= Uncontrolled airspace =

Airspace without an air traffic control service

In aviation, uncontrolled airspace is airspace in which an air traffic control (ATC) service is not deemed necessary or cannot be provided for practical reasons. It is the opposite of controlled airspace. It is that portion of the airspace that has not been designated as Control Area, Control Zone, Terminal Control Area or Transition Area.

According to the airspace classes set by the International Civil Aviation Organization (ICAO), the uncontrolled classes of airspace are class F and G. Uncontrolled airspace does not require a clearance to enter.

ATC does not exercise any executive authority in uncontrolled airspace, but may provide basic information services to aircraft in radio contact. Aircraft entering controlled airspace from uncontrolled airspace will need a clearance from the relevant ATC unit in order to do so. Aircraft in uncontrolled airspace will not receive separation from other flights but may receive an information service, if available and practical.

== Class F ==
In Class F airspace, IFR and VFR flights are permitted. Participating IFR flights may receive an air traffic advisory service and all flights are eligible for a flight information service on request.

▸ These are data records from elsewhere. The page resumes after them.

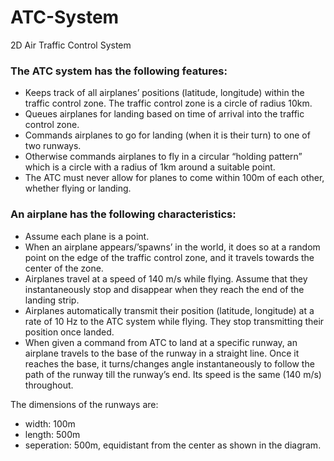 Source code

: # ATC-System
2D Air Traffic Control System

### The ATC system has the following features:
* Keeps track of all airplanes’ positions (latitude, longitude) within the traffic control zone.
The traffic control zone is a circle of radius 10km.
* Queues airplanes for landing based on time of arrival into the traffic control zone.
* Commands airplanes to go for landing (when it is their turn) to one of two runways.
* Otherwise commands airplanes to fly in a circular “holding pattern” which is a circle with
a radius of 1km around a suitable point.
* The ATC must never allow for planes to come within 100m of each other, whether
flying or landing.

### An airplane has the following characteristics:
* Assume each plane is a point.
* When an airplane appears/’spawns’ in the world, it does so at a random point on the
edge of the traffic control zone, and it travels towards the center of the zone.
* Airplanes travel at a speed of 140 m/s while flying. Assume that they instantaneously
stop and disappear when they reach the end of the landing strip.
* Airplanes automatically transmit their position (latitude, longitude) at a rate of 10 Hz to
the ATC system while flying. They stop transmitting their position once landed.
* When given a command from ATC to land at a specific runway, an airplane travels to the
base of the runway in a straight line. Once it reaches the base, it turns/changes angle
instantaneously to follow the path of the runway till the runway’s end. Its speed is the
same (140 m/s) throughout.

The dimensions of the runways are:
* width: 100m 
* length: 500m 
* seperation: 500m, equidistant from the center as shown in the diagram.

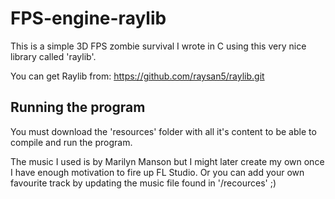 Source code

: # FPS-engine-raylib
This is a simple 3D FPS zombie survival I wrote in C using this very nice library called 'raylib'.

You can get Raylib from:
https://github.com/raysan5/raylib.git

## Running the program
You must download the 'resources' folder with all it's content to be able to compile and run the program.

The music I used is by Marilyn Manson but I might later create my own once I have enough motivation to fire up FL Studio. Or you can add your own favourite track by updating the music file found in '/recources' ;)
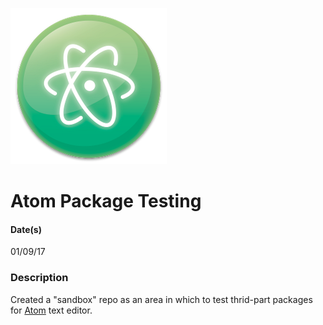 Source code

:![Atom logo](/atom-logo.png)
# Atom Package Testing
#### Date(s)
01/09/17
### Description
Created a "sandbox" repo as an area in which to test thrid-part packages for [Atom](https://atom.io/) text editor.
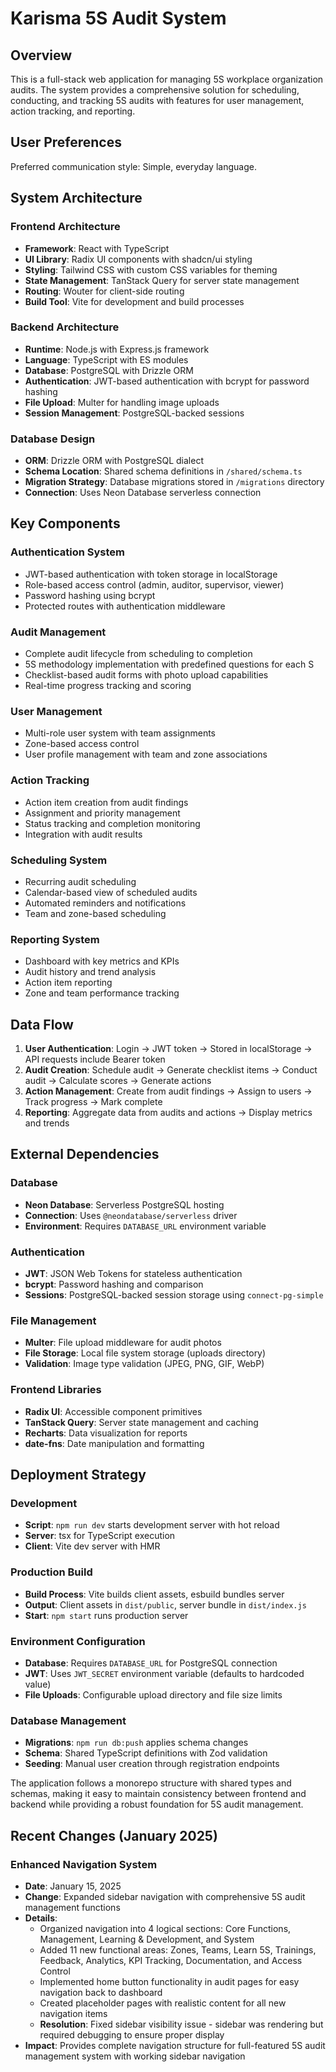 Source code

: # Karisma 5S Audit System

## Overview

This is a full-stack web application for managing 5S workplace organization audits. The system provides a comprehensive solution for scheduling, conducting, and tracking 5S audits with features for user management, action tracking, and reporting.

## User Preferences

Preferred communication style: Simple, everyday language.

## System Architecture

### Frontend Architecture
- **Framework**: React with TypeScript
- **UI Library**: Radix UI components with shadcn/ui styling
- **Styling**: Tailwind CSS with custom CSS variables for theming
- **State Management**: TanStack Query for server state management
- **Routing**: Wouter for client-side routing
- **Build Tool**: Vite for development and build processes

### Backend Architecture
- **Runtime**: Node.js with Express.js framework
- **Language**: TypeScript with ES modules
- **Database**: PostgreSQL with Drizzle ORM
- **Authentication**: JWT-based authentication with bcrypt for password hashing
- **File Upload**: Multer for handling image uploads
- **Session Management**: PostgreSQL-backed sessions

### Database Design
- **ORM**: Drizzle ORM with PostgreSQL dialect
- **Schema Location**: Shared schema definitions in `/shared/schema.ts`
- **Migration Strategy**: Database migrations stored in `/migrations` directory
- **Connection**: Uses Neon Database serverless connection

## Key Components

### Authentication System
- JWT-based authentication with token storage in localStorage
- Role-based access control (admin, auditor, supervisor, viewer)
- Password hashing using bcrypt
- Protected routes with authentication middleware

### Audit Management
- Complete audit lifecycle from scheduling to completion
- 5S methodology implementation with predefined questions for each S
- Checklist-based audit forms with photo upload capabilities
- Real-time progress tracking and scoring

### User Management
- Multi-role user system with team assignments
- Zone-based access control
- User profile management with team and zone associations

### Action Tracking
- Action item creation from audit findings
- Assignment and priority management
- Status tracking and completion monitoring
- Integration with audit results

### Scheduling System
- Recurring audit scheduling
- Calendar-based view of scheduled audits
- Automated reminders and notifications
- Team and zone-based scheduling

### Reporting System
- Dashboard with key metrics and KPIs
- Audit history and trend analysis
- Action item reporting
- Zone and team performance tracking

## Data Flow

1. **User Authentication**: Login → JWT token → Stored in localStorage → API requests include Bearer token
2. **Audit Creation**: Schedule audit → Generate checklist items → Conduct audit → Calculate scores → Generate actions
3. **Action Management**: Create from audit findings → Assign to users → Track progress → Mark complete
4. **Reporting**: Aggregate data from audits and actions → Display metrics and trends

## External Dependencies

### Database
- **Neon Database**: Serverless PostgreSQL hosting
- **Connection**: Uses `@neondatabase/serverless` driver
- **Environment**: Requires `DATABASE_URL` environment variable

### Authentication
- **JWT**: JSON Web Tokens for stateless authentication
- **bcrypt**: Password hashing and comparison
- **Sessions**: PostgreSQL-backed session storage using `connect-pg-simple`

### File Management
- **Multer**: File upload middleware for audit photos
- **File Storage**: Local file system storage (uploads directory)
- **Validation**: Image type validation (JPEG, PNG, GIF, WebP)

### Frontend Libraries
- **Radix UI**: Accessible component primitives
- **TanStack Query**: Server state management and caching
- **Recharts**: Data visualization for reports
- **date-fns**: Date manipulation and formatting

## Deployment Strategy

### Development
- **Script**: `npm run dev` starts development server with hot reload
- **Server**: tsx for TypeScript execution
- **Client**: Vite dev server with HMR

### Production Build
- **Build Process**: Vite builds client assets, esbuild bundles server
- **Output**: Client assets in `dist/public`, server bundle in `dist/index.js`
- **Start**: `npm start` runs production server

### Environment Configuration
- **Database**: Requires `DATABASE_URL` for PostgreSQL connection
- **JWT**: Uses `JWT_SECRET` environment variable (defaults to hardcoded value)
- **File Uploads**: Configurable upload directory and file size limits

### Database Management
- **Migrations**: `npm run db:push` applies schema changes
- **Schema**: Shared TypeScript definitions with Zod validation
- **Seeding**: Manual user creation through registration endpoints

The application follows a monorepo structure with shared types and schemas, making it easy to maintain consistency between frontend and backend while providing a robust foundation for 5S audit management.

## Recent Changes (January 2025)

### Enhanced Navigation System
- **Date**: January 15, 2025
- **Change**: Expanded sidebar navigation with comprehensive 5S audit management functions
- **Details**: 
  - Organized navigation into 4 logical sections: Core Functions, Management, Learning & Development, and System
  - Added 11 new functional areas: Zones, Teams, Learn 5S, Trainings, Feedback, Analytics, KPI Tracking, Documentation, and Access Control
  - Implemented home button functionality in audit pages for easy navigation back to dashboard
  - Created placeholder pages with realistic content for all new navigation items
  - **Resolution**: Fixed sidebar visibility issue - sidebar was rendering but required debugging to ensure proper display
- **Impact**: Provides complete navigation structure for full-featured 5S audit management system with working sidebar navigation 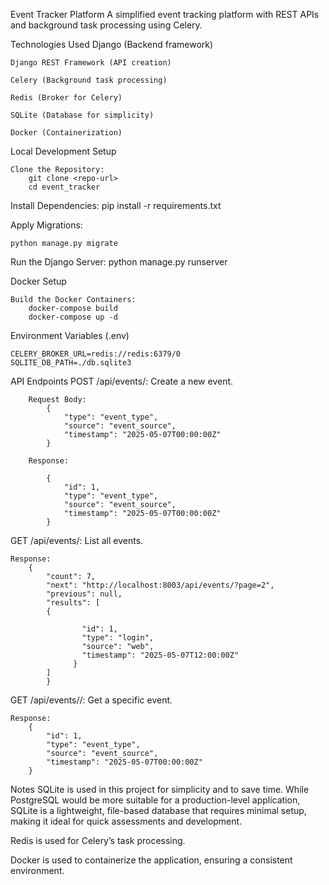 Event Tracker Platform
    A simplified event tracking platform with REST APIs and background task processing using Celery.

Technologies Used
    Django (Backend framework)

    Django REST Framework (API creation)

    Celery (Background task processing)

    Redis (Broker for Celery)

    SQLite (Database for simplicity)

    Docker (Containerization)


Local Development Setup

    Clone the Repository:
        git clone <repo-url>
        cd event_tracker

Install Dependencies:
    pip install -r requirements.txt

Apply Migrations:

    python manage.py migrate

Run the Django Server:
    python manage.py runserver


Docker Setup

    Build the Docker Containers:
        docker-compose build
        docker-compose up -d


Environment Variables (.env)

    CELERY_BROKER_URL=redis://redis:6379/0
    SQLITE_DB_PATH=./db.sqlite3


API Endpoints
    POST /api/events/: Create a new event.
    
        Request Body:
            {
                "type": "event_type",
                "source": "event_source",
                "timestamp": "2025-05-07T00:00:00Z"
            }
        
        Response:
        
            {
                "id": 1,
                "type": "event_type",
                "source": "event_source",
                "timestamp": "2025-05-07T00:00:00Z"
            }

GET /api/events/: List all events.

    Response:
        {
            "count": 7,
            "next": "http://localhost:8003/api/events/?page=2",
            "previous": null,
            "results": [
            {
            
                    "id": 1,
                    "type": "login",
                    "source": "web",
                    "timestamp": "2025-05-07T12:00:00Z"
                  }
            ]
            }



GET /api/events/<id>/: Get a specific event.

    Response:
        {
            "id": 1,
            "type": "event_type",
            "source": "event_source",
            "timestamp": "2025-05-07T00:00:00Z"
        }


Notes
SQLite is used in this project for simplicity and to save time. While PostgreSQL would be more suitable for a production-level application, SQLite is a lightweight, file-based database that requires minimal setup, making it ideal for quick assessments and development.

Redis is used for Celery’s task processing.

Docker is used to containerize the application, ensuring a consistent environment.
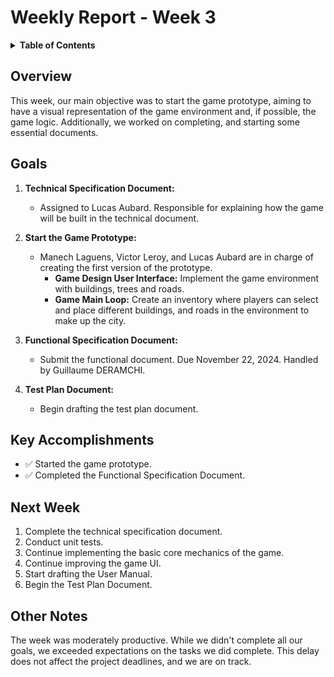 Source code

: # Weekly Report - Week 3

<details>
<summary><b>Table of Contents</b></summary>

- [Weekly Report - Week 3](#weekly-report---week-3)
  - [Overview](#overview)
  - [Goals](#goals)
  - [Key Accomplishments](#key-accomplishments)
  - [Next Week](#next-week)
  - [Other Notes](#other-notes)

</details>

## Overview

This week, our main objective was to start the game prototype, aiming to have a visual representation of the game environment and, if possible, the game logic. Additionally, we worked on completing, and starting some essential documents.


## Goals

1. **Technical Specification Document:**
   - Assigned to Lucas Aubard. Responsible for explaining how the game will be built in the technical document.

2. **Start the Game Prototype:**
   - Manech Laguens, Victor Leroy, and Lucas Aubard are in charge of creating the first version of the prototype.
     - **Game Design User Interface:** Implement the game environment with buildings, trees and roads.
     - **Game Main Loop:** Create an inventory where players can select and place different buildings, and roads in the environment to make up the city.

3. **Functional Specification Document:**
   - Submit the functional document. Due November 22, 2024. Handled by Guillaume DERAMCHI.

4. **Test Plan Document:**
   - Begin drafting the test plan document.


## Key Accomplishments

- ✅ Started the game prototype.
- ✅ Completed the Functional Specification Document.


## Next Week

1. Complete the technical specification document.
2. Conduct unit tests.
3. Continue implementing the basic core mechanics of the game.
4. Continue improving the game UI.
5. Start drafting the User Manual.
6. Begin the Test Plan Document.


## Other Notes

The week was moderately productive. While we didn't complete all our goals, we exceeded expectations on the tasks we did complete. This delay does not affect the project deadlines, and we are on track.

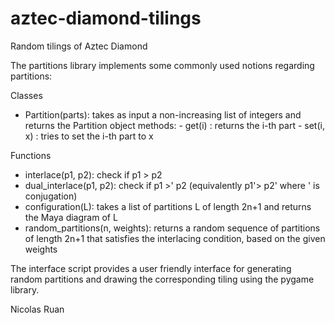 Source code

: # aztec-diamond-tilings
Random tilings of Aztec Diamond

The partitions library implements some commonly used notions regarding partitions:

Classes
- Partition(parts):
    takes as input a non-increasing list of integers and returns the Partition object
    methods:
      - get(i) : returns the i-th part
      - set(i, x) : tries to set the i-th part to x

Functions
- interlace(p1, p2): 
    check if p1 > p2
- dual_interlace(p1, p2): 
    check if p1 >' p2 (equivalently p1'> p2' where ' is conjugation)
- configuration(L): 
    takes a list of partitions L of length 2n+1 and returns the Maya diagram of L
- random_partitions(n, weights): 
    returns a random sequence of partitions of length 2n+1 that satisfies the 
    interlacing condition, based on the given weights

The interface script provides a user friendly interface for generating random partitions and drawing the corresponding tiling using the pygame library. 


Nicolas Ruan
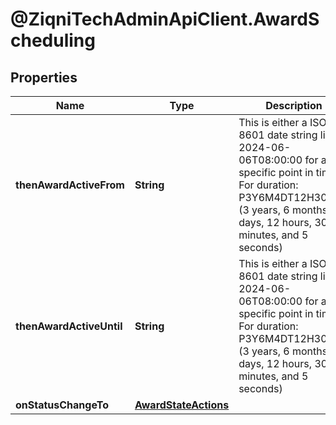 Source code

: # @ZiqniTechAdminApiClient.AwardScheduling

## Properties

Name | Type | Description | Notes
------------ | ------------- | ------------- | -------------
**thenAwardActiveFrom** | **String** | This is either a ISO-8601 date string like 2024-06-06T08:00:00 for a specific point in time. For duration: P3Y6M4DT12H30M5S (3 years, 6 months, 4 days, 12 hours, 30 minutes, and 5 seconds) | [optional] 
**thenAwardActiveUntil** | **String** | This is either a ISO-8601 date string like 2024-06-06T08:00:00 for a specific point in time. For duration: P3Y6M4DT12H30M5S (3 years, 6 months, 4 days, 12 hours, 30 minutes, and 5 seconds) | [optional] 
**onStatusChangeTo** | [**AwardStateActions**](AwardStateActions.md) |  |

Class F is rarely encountered in ICAO member-states' airspace systems. In the UK, it was formerly a hybrid between class E (controlled) and G (uncontrolled) as Advisory Routes (ADRs). In the UK, all airspace previously designated as class F was re-assigned to either class E or G on 13 November 2014.

== Class G ==
In Class G airspace, IFR and VFR flights are permitted. Participating IFR flights may receive a flight information service on request.

Individual countries designate different portions of airspace as class G—in the UK, for example—airspace above FL660 (Flight Level 660 or 66,000 feet) is uncontrolled and belonging to class G, while in the US, any airspace above FL600 (60,000 feet) is designated as class E and therefore controlled. Similarly, large parts of lower airspace in the UK are uncontrolled while in the US any airspace above 700–1200 feet AGL up to FL145 (14,500 feet) MSL, not designated as any other class of airspace (A–D) belongs to class E and is controlled.